In Nigeria, at least in the last few months, there is no topic that has been more discussed than that of the rising cost of food stuff and the hunger in the land.
As US President John F. Kennedy once said, “The war against hunger is truly mankind’s war of liberation.” This is a war that must be fought with vigor and won.
On his visit to Niger State on Tuesday, March 12, 2024, President Bola Ahmed Tinubu called on states to support the federal government’s effort in the area of agriculture and food security.
Interestingly, long before this call by Mr. President, Akwa Ibom State Governor, Pastor Umo Eno has already taken action.
How? Well, you can call him the modern day Nostradamus and will not be wrong. It was not that he was clairvoyant but we can adduce it to his power of vision because agriculture was one of his focus areas even before his overwhelming victory at the polls on March 18, 2023.
The then candidate Umo Eno had developed an economic blueprint for his campaign dubbed the ARISE Agenda. A of the A-R-I-S-E stands for Agricultural Revolution.
Having had this as part of his economic blueprint, it is no wonder that the Umo Eno administration had already hit the ground running and has been laying out plans, programmes and projects that are worthy of emulation in a bid to stem the tide of the current national crisis.
Perhaps what can be described as the most impactful and innovative intervention in the area of food sufficiency and sustainability in the country at the moment was signed into law on Thursday, March 14, 2023 as the Akwa Ibom State Bulk Purchase Agency which aims at ensuring that staple foods are available, accessible and affordable to the most vulnerable in the state.
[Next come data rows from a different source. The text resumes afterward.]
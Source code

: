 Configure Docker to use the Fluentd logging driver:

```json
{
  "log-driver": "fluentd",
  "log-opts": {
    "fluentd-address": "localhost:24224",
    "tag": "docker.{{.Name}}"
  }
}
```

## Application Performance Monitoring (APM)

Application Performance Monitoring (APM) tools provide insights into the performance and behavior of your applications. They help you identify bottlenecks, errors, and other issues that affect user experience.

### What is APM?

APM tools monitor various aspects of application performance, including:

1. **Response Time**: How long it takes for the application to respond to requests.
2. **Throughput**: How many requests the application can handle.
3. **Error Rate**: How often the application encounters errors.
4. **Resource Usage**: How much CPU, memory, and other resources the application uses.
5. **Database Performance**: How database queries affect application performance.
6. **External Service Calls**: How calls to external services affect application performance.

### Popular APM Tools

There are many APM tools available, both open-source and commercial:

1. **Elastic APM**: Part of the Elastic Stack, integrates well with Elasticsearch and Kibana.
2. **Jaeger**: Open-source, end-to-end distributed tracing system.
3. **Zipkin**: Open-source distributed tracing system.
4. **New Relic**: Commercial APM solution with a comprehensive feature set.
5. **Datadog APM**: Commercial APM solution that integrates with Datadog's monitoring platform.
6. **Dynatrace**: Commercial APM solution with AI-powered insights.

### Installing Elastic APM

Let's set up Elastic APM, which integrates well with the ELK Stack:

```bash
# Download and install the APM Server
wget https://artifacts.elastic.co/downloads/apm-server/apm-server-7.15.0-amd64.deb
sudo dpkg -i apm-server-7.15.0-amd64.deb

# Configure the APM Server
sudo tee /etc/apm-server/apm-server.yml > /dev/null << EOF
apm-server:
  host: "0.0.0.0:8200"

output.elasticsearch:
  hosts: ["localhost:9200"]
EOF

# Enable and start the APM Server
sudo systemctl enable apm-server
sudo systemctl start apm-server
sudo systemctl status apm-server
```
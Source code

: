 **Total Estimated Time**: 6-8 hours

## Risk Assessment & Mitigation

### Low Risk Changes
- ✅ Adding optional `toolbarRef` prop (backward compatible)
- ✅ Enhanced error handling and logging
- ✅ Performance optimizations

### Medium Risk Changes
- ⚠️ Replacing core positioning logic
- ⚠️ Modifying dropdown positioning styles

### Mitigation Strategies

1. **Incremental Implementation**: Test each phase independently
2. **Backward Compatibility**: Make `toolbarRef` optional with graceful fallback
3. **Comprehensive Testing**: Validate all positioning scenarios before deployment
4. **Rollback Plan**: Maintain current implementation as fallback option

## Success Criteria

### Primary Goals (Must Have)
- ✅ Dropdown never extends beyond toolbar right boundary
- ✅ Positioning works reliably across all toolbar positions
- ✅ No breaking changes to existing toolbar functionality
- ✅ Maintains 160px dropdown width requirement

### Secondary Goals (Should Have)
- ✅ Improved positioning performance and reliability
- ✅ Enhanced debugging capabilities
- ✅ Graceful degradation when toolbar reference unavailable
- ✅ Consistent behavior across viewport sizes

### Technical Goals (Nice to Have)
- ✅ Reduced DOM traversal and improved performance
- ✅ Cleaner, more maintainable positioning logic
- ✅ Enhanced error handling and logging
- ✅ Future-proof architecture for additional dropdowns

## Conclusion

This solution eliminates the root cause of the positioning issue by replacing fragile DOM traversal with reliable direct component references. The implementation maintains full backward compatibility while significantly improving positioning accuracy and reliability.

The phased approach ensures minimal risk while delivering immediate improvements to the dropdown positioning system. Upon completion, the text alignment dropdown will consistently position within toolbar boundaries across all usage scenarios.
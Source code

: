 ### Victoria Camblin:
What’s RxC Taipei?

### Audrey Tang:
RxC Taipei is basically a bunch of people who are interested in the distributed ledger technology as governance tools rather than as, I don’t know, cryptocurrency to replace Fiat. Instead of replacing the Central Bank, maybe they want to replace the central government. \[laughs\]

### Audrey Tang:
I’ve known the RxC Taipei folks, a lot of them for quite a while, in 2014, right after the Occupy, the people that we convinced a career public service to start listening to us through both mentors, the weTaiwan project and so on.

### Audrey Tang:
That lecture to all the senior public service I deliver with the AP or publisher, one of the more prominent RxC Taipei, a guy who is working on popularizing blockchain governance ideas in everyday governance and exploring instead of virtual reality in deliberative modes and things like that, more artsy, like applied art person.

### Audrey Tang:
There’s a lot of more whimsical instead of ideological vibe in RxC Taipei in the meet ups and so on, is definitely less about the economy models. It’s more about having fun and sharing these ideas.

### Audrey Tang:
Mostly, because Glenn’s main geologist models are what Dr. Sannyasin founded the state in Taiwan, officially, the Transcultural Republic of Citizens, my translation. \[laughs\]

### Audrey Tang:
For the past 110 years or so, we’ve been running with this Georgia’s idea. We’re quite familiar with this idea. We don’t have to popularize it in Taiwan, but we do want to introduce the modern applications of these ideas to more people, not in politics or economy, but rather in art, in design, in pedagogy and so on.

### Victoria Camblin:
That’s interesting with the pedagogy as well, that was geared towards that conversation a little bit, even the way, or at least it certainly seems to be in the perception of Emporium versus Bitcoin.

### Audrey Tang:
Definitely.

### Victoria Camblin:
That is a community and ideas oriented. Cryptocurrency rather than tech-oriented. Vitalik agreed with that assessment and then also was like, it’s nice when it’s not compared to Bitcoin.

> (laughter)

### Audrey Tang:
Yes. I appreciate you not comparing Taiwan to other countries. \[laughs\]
Everyone knows that implementing this kind of programme can be herculean, but the government set up a committee with a well-laid out plan to ensure this works efficiently.
This programme, like others the Governor has initiated, would be devoid of any political coloration. Already, government has met with traders and market associations. Foodstuff agents will be selected and trained. They would all sign an agreement with government and would be the ones to operate branded shops and redemption centres that will be located in selected markets and points across the 31 LGAs.
The Agency would use a voucher system akin to the Food Stamps now known as the Supplemental Nutrition Assistance Program in the United States.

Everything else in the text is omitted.